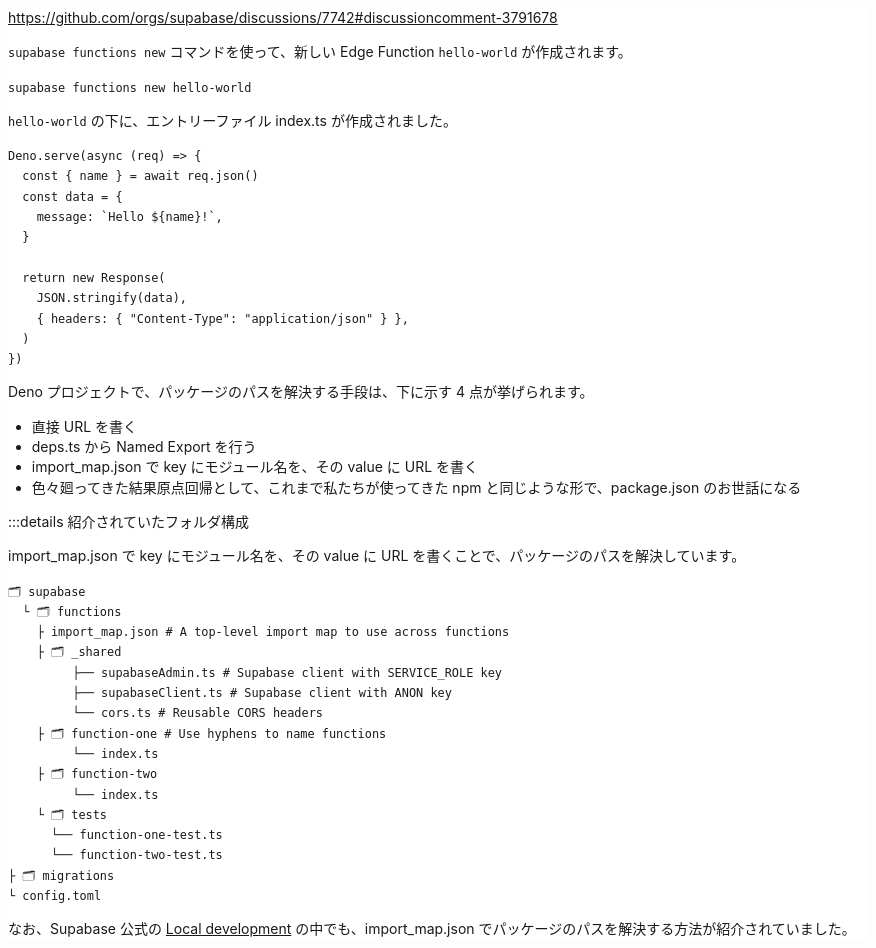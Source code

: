 https://github.com/orgs/supabase/discussions/7742#discussioncomment-3791678

`supabase functions new` コマンドを使って、新しい Edge Function `hello-world` が作成されます。

```bash
supabase functions new hello-world
```

`hello-world` の下に、エントリーファイル index.ts が作成されました。

```tsx
Deno.serve(async (req) => {
  const { name } = await req.json()
  const data = {
    message: `Hello ${name}!`,
  }

  return new Response(
    JSON.stringify(data),
    { headers: { "Content-Type": "application/json" } },
  )
})
```

Deno プロジェクトで、パッケージのパスを解決する手段は、下に示す 4 点が挙げられます。

- 直接 URL を書く
- deps.ts から Named Export を行う
- import_map.json で key にモジュール名を、その value に URL を書く
- 色々廻ってきた結果原点回帰として、これまで私たちが使ってきた npm と同じような形で、package.json のお世話になる

:::details 紹介されていたフォルダ構成

import_map.json で key にモジュール名を、その value に URL を書くことで、パッケージのパスを解決しています。

```
🗂 supabase
  └ 🗂 functions
    ├ import_map.json # A top-level import map to use across functions
    ├ 🗂 _shared
         ├── supabaseAdmin.ts # Supabase client with SERVICE_ROLE key
         ├── supabaseClient.ts # Supabase client with ANON key
         └── cors.ts # Reusable CORS headers
    ├ 🗂 function-one # Use hyphens to name functions
         └── index.ts
    ├ 🗂 function-two
         └── index.ts
    └ 🗂 tests
      └── function-one-test.ts
      └── function-two-test.ts
├ 🗂 migrations
└ config.toml
```

なお、Supabase 公式の [Local development](https://supabase.com/docs/guides/functions/local-development) の中でも、import_map.json でパッケージのパスを解決する方法が紹介されていました。
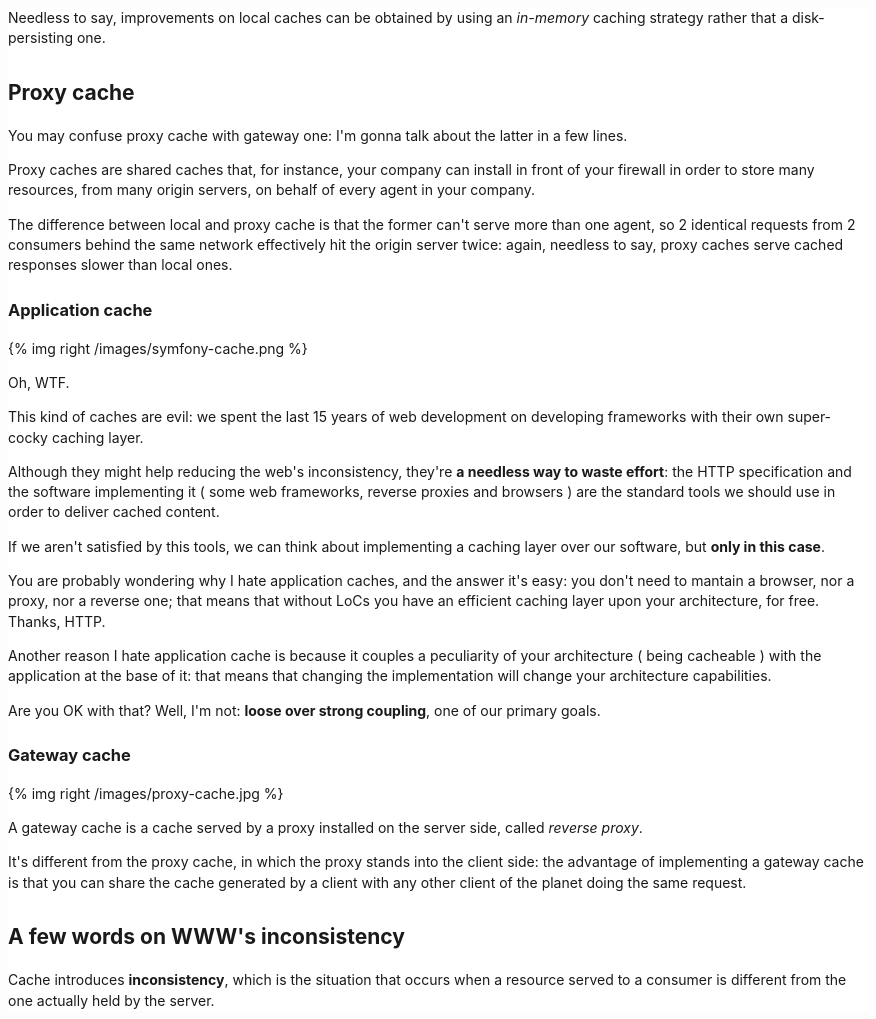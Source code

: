 Needless to say, improvements on local caches can be obtained by using an *in-memory* caching strategy rather that a disk-persisting one.

## Proxy cache

You may confuse proxy cache with gateway one: I'm gonna talk about the latter in a few lines.

Proxy caches are shared caches that, for instance, your company can install in front of your firewall in order to store many resources, from many origin servers, on behalf of every agent in your company.

The difference between local and proxy cache is that the former can't serve more than one agent, so 2 identical requests from 2 consumers behind the same network effectively hit the origin server twice: again, needless to say, proxy caches serve cached responses slower than local ones.

### Application cache

{% img right /images/symfony-cache.png %}

Oh, WTF.

This kind of caches are evil: we spent the last 15 years of web development on developing frameworks with their own super-cocky caching layer.

Although they might help reducing the web's inconsistency, they're **a needless way to waste effort**: the HTTP specification and the software implementing it ( some web frameworks, reverse proxies and browsers ) are the standard tools we should use in order to deliver cached content.

If we aren't satisfied by this tools, we can think about implementing a caching layer over our software, but **only in this case**.

You are probably wondering why I hate application caches, and the answer it's easy: you don't need to mantain a browser, nor a proxy, nor a reverse one; that means that without LoCs you have an efficient caching layer upon your architecture, for free. Thanks, HTTP.

Another reason I hate application cache is because it couples a peculiarity of your architecture ( being cacheable ) with the application at the base of it: that means that changing the implementation will change your architecture capabilities.

Are you OK with that? Well, I'm not: **loose over strong coupling**, one of our primary goals.

### Gateway cache

{% img right /images/proxy-cache.jpg %}

A gateway cache is a cache served by a proxy installed on the server side, called *reverse proxy*.

It's different from the proxy cache, in which the proxy stands into the client side: the advantage of implementing a gateway cache is that you can share the cache generated by a client with any other client of the planet doing the same request.

## A few words on WWW's inconsistency

Cache introduces **inconsistency**, which is the situation that occurs when a resource served to a consumer is different from the one actually held by the server.
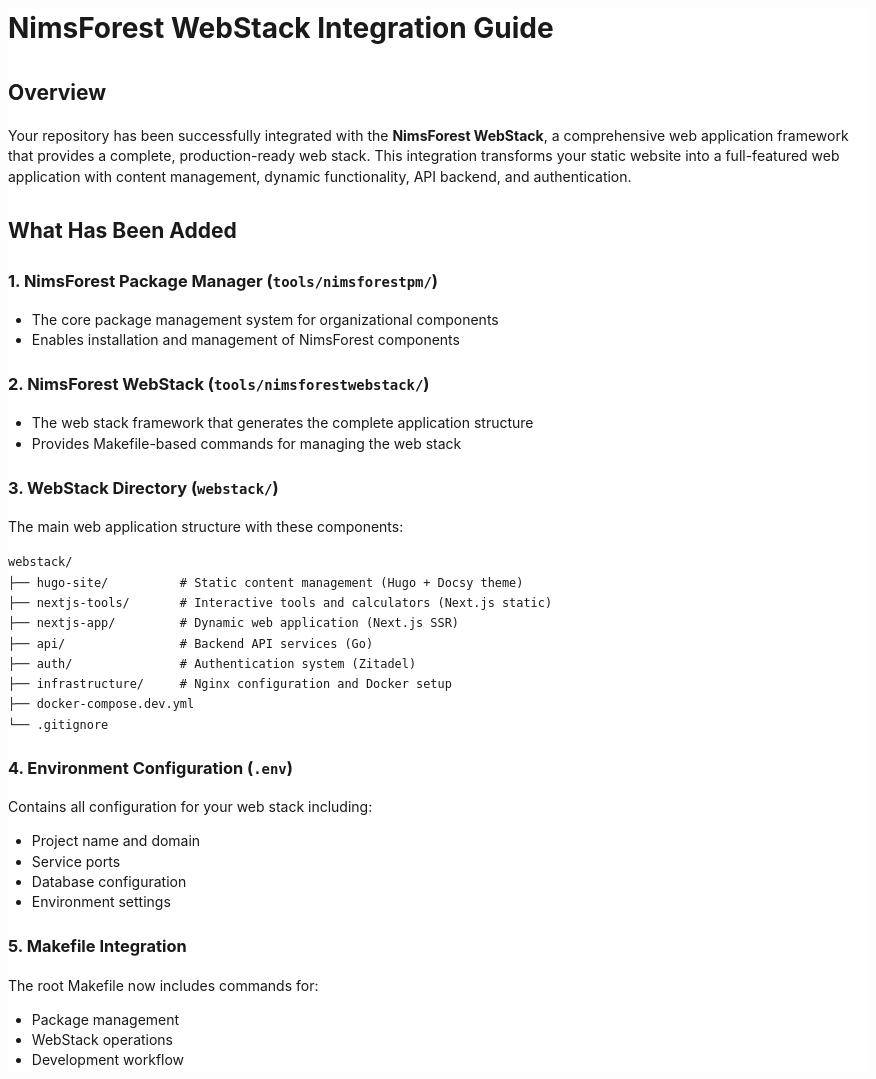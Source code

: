 # NimsForest WebStack Integration Guide

## Overview

Your repository has been successfully integrated with the **NimsForest WebStack**, a comprehensive web application framework that provides a complete, production-ready web stack. This integration transforms your static website into a full-featured web application with content management, dynamic functionality, API backend, and authentication.

## What Has Been Added

### 1. **NimsForest Package Manager** (`tools/nimsforestpm/`)
- The core package management system for organizational components
- Enables installation and management of NimsForest components

### 2. **NimsForest WebStack** (`tools/nimsforestwebstack/`)
- The web stack framework that generates the complete application structure
- Provides Makefile-based commands for managing the web stack

### 3. **WebStack Directory** (`webstack/`)
The main web application structure with these components:

```
webstack/
├── hugo-site/          # Static content management (Hugo + Docsy theme)
├── nextjs-tools/       # Interactive tools and calculators (Next.js static)
├── nextjs-app/         # Dynamic web application (Next.js SSR)
├── api/                # Backend API services (Go)
├── auth/               # Authentication system (Zitadel)
├── infrastructure/     # Nginx configuration and Docker setup
├── docker-compose.dev.yml
└── .gitignore
```

### 4. **Environment Configuration** (`.env`)
Contains all configuration for your web stack including:
- Project name and domain
- Service ports
- Database configuration
- Environment settings

### 5. **Makefile Integration**
The root Makefile now includes commands for:
- Package management
- WebStack operations
- Development workflow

→ **Work order**: For this listing, copy out every line that includes the word "served".

→ **Answer section**:
A gateway cache is a cache served by a proxy installed on the server side, called *reverse proxy*.
Cache introduces **inconsistency**, which is the situation that occurs when a resource served to a consumer is different from the one actually held by the server.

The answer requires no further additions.